RECORD SET »
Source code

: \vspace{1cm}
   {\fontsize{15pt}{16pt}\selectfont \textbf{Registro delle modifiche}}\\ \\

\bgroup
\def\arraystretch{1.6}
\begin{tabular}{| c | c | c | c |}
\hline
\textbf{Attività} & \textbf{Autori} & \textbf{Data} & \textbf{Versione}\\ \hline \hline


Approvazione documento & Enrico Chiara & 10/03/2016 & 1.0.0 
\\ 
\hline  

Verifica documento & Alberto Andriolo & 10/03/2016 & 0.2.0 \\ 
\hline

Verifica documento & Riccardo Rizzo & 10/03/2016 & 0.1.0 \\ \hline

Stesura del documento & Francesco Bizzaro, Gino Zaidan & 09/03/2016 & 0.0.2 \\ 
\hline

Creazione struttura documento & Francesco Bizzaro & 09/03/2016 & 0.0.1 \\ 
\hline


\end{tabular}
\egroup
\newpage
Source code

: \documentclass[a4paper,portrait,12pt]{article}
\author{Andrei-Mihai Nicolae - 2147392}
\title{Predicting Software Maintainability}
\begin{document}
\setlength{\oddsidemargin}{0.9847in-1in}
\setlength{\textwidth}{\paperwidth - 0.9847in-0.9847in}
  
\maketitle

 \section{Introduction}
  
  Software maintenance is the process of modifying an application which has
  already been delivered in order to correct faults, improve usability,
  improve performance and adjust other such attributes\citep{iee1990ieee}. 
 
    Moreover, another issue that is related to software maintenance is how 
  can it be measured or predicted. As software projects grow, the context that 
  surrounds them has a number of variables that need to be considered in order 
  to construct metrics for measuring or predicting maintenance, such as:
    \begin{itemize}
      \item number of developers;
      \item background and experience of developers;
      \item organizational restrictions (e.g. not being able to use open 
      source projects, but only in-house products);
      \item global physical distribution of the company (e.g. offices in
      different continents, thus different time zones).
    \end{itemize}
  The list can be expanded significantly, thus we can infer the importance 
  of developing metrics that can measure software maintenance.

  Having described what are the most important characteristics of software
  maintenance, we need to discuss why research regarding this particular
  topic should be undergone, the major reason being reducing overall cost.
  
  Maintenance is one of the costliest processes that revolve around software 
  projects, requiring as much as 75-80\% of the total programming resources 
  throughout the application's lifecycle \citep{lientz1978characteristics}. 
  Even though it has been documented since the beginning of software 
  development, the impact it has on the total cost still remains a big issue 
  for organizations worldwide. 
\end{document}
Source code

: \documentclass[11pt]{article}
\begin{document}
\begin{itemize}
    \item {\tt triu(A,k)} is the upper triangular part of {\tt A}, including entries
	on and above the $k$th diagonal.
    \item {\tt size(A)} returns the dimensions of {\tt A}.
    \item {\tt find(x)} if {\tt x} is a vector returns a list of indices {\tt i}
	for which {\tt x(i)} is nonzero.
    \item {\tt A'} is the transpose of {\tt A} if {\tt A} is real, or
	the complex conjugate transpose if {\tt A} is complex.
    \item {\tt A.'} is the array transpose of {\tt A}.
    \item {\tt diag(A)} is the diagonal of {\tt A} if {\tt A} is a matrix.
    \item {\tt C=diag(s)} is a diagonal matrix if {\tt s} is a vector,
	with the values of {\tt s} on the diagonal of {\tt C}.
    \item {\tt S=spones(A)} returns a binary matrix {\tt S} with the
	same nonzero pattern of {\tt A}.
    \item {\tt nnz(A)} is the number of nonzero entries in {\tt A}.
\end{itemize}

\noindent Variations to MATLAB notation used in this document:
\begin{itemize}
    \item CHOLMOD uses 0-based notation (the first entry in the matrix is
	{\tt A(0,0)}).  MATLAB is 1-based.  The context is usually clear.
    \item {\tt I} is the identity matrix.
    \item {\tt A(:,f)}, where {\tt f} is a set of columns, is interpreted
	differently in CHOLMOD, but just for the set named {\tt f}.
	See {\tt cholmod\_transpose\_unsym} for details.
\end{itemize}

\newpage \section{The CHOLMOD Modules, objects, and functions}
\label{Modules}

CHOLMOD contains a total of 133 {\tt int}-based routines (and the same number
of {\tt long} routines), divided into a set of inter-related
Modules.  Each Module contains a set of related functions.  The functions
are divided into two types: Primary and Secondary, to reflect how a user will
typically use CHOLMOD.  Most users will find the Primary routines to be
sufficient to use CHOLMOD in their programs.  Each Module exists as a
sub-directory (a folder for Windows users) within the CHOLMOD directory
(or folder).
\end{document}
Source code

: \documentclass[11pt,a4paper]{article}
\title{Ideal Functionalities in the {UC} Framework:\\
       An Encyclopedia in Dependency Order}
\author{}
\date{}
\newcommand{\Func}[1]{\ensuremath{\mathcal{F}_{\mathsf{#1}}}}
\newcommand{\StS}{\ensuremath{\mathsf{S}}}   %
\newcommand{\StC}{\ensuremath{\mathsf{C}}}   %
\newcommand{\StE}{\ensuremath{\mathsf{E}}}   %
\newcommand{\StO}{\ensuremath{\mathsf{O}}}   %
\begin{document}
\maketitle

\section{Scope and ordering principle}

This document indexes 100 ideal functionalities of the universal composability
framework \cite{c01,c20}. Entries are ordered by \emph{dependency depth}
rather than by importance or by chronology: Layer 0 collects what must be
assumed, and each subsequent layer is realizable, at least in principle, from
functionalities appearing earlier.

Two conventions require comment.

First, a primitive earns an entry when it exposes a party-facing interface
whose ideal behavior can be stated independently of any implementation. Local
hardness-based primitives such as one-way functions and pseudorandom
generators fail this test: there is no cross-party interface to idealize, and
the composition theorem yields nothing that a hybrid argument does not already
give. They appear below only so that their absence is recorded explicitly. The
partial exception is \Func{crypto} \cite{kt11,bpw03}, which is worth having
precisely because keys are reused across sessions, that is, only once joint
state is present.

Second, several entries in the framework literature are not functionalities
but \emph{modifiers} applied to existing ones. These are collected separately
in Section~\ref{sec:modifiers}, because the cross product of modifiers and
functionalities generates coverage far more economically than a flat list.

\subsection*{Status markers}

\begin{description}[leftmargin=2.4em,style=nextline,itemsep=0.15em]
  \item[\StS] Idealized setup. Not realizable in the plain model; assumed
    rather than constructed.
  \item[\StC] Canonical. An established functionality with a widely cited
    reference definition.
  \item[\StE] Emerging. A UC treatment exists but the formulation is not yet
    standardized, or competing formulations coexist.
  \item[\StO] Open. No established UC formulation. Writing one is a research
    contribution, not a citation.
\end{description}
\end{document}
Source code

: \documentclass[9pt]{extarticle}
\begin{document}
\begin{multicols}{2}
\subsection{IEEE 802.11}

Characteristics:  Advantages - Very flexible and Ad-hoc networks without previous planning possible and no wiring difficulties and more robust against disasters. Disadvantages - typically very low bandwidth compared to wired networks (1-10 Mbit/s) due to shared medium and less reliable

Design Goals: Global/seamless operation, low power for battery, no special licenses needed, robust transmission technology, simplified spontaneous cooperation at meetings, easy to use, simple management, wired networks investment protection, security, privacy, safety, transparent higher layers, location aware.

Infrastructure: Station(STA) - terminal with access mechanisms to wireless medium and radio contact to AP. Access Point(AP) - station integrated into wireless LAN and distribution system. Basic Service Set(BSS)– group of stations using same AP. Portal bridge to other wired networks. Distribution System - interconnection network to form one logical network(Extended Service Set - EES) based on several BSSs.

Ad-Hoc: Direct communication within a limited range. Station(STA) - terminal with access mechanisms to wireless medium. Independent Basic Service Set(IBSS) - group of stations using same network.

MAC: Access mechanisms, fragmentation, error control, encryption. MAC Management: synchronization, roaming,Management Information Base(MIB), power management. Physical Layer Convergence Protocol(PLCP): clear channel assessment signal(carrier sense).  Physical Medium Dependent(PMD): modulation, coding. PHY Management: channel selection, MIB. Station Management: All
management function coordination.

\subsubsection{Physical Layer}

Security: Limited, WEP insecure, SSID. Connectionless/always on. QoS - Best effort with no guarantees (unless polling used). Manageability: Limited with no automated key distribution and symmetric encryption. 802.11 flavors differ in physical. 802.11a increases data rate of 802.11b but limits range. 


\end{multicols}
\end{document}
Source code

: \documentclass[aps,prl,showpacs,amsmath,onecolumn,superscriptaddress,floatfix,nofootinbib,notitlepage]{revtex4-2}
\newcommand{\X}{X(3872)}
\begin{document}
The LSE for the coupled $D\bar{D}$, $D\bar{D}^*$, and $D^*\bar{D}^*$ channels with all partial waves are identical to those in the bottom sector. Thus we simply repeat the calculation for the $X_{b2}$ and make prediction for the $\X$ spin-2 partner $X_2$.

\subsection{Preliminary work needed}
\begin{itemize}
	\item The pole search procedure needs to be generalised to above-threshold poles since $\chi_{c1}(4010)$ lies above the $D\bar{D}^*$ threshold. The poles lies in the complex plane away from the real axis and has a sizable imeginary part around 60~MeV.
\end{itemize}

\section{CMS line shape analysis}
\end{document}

WHAT THE TASK REQUIRES »
What is needed is every line from the beginning of the data up to and including the line with "experience of developers;", given again word for word.

EXERCISE RESULT »
Source code

: \vspace{1cm}
   {\fontsize{15pt}{16pt}\selectfont \textbf{Registro delle modifiche}}\\ \\

\bgroup
\def\arraystretch{1.6}
\begin{tabular}{| c | c | c | c |}
\hline
\textbf{Attività} & \textbf{Autori} & \textbf{Data} & \textbf{Versione}\\ \hline \hline


Approvazione documento & Enrico Chiara & 10/03/2016 & 1.0.0 
\\ 
\hline  

Verifica documento & Alberto Andriolo & 10/03/2016 & 0.2.0 \\ 
\hline

Verifica documento & Riccardo Rizzo & 10/03/2016 & 0.1.0 \\ \hline

Stesura del documento & Francesco Bizzaro, Gino Zaidan & 09/03/2016 & 0.0.2 \\ 
\hline

Creazione struttura documento & Francesco Bizzaro & 09/03/2016 & 0.0.1 \\ 
\hline


\end{tabular}
\egroup
\newpage
Source code

: \documentclass[a4paper,portrait,12pt]{article}
\author{Andrei-Mihai Nicolae - 2147392}
\title{Predicting Software Maintainability}
\begin{document}
\setlength{\oddsidemargin}{0.9847in-1in}
\setlength{\textwidth}{\paperwidth - 0.9847in-0.9847in}
  
\maketitle

 \section{Introduction}
  
  Software maintenance is the process of modifying an application which has
  already been delivered in order to correct faults, improve usability,
  improve performance and adjust other such attributes\citep{iee1990ieee}. 
 
    Moreover, another issue that is related to software maintenance is how 
  can it be measured or predicted. As software projects grow, the context that 
  surrounds them has a number of variables that need to be considered in order 
  to construct metrics for measuring or predicting maintenance, such as:
    \begin{itemize}
      \item number of developers;
      \item background and experience of developers;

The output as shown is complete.